▶ What is needed: Once you find the line with "- [Contributors](#contributors)" in the data that follows, repeat it and every line after it exactly, through the line with "## Questions".
......
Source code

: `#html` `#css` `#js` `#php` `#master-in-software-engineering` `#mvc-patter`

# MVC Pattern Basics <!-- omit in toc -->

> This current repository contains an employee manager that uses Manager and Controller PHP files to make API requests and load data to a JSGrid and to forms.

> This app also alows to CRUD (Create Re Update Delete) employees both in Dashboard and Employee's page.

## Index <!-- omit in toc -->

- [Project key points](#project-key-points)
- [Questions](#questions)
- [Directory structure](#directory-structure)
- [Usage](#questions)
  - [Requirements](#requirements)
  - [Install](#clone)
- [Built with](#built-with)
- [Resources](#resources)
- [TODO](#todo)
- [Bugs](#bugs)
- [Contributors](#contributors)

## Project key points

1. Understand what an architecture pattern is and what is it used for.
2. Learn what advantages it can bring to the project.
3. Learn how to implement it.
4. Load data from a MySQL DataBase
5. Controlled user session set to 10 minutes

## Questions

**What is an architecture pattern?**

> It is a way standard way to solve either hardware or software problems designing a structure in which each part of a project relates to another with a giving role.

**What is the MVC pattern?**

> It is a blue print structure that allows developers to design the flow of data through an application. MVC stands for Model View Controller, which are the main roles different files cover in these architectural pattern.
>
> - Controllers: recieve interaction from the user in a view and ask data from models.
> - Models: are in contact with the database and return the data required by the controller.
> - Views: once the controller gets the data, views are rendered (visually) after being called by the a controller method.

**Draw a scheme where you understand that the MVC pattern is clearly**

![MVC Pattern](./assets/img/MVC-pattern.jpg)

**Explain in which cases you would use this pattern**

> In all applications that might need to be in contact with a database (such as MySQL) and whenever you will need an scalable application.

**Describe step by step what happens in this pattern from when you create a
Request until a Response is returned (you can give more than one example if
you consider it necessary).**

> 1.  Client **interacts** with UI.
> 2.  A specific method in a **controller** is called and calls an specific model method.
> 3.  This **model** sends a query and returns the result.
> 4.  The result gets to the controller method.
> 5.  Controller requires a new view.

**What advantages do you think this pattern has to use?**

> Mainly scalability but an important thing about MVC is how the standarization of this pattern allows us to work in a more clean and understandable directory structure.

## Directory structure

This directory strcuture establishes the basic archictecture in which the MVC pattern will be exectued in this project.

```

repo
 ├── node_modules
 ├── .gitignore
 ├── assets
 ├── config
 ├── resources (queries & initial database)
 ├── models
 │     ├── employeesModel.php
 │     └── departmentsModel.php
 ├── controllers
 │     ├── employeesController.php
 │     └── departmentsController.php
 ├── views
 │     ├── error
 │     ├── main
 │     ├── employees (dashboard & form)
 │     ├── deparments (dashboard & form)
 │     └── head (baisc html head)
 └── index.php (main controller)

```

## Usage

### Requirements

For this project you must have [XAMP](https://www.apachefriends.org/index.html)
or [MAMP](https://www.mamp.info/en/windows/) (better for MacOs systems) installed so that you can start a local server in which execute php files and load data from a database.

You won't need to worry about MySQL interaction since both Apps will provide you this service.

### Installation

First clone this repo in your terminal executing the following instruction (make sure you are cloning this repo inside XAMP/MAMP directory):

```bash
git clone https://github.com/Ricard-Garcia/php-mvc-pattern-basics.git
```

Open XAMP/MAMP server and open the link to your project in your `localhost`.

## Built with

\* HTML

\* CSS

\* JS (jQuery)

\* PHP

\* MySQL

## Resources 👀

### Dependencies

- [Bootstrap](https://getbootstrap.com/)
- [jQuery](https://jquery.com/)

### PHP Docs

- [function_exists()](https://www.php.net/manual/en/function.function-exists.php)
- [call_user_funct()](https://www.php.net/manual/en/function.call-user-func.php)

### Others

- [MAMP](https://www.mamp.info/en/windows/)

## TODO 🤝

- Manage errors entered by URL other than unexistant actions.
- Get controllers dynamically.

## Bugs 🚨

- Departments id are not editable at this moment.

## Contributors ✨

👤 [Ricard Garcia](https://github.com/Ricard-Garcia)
......
▶ Expected answer:
- [Contributors](#contributors)

## Project key points

1. Understand what an architecture pattern is and what is it used for.
2. Learn what advantages it can bring to the project.
3. Learn how to implement it.
4. Load data from a MySQL DataBase
5. Controlled user session set to 10 minutes

## Questions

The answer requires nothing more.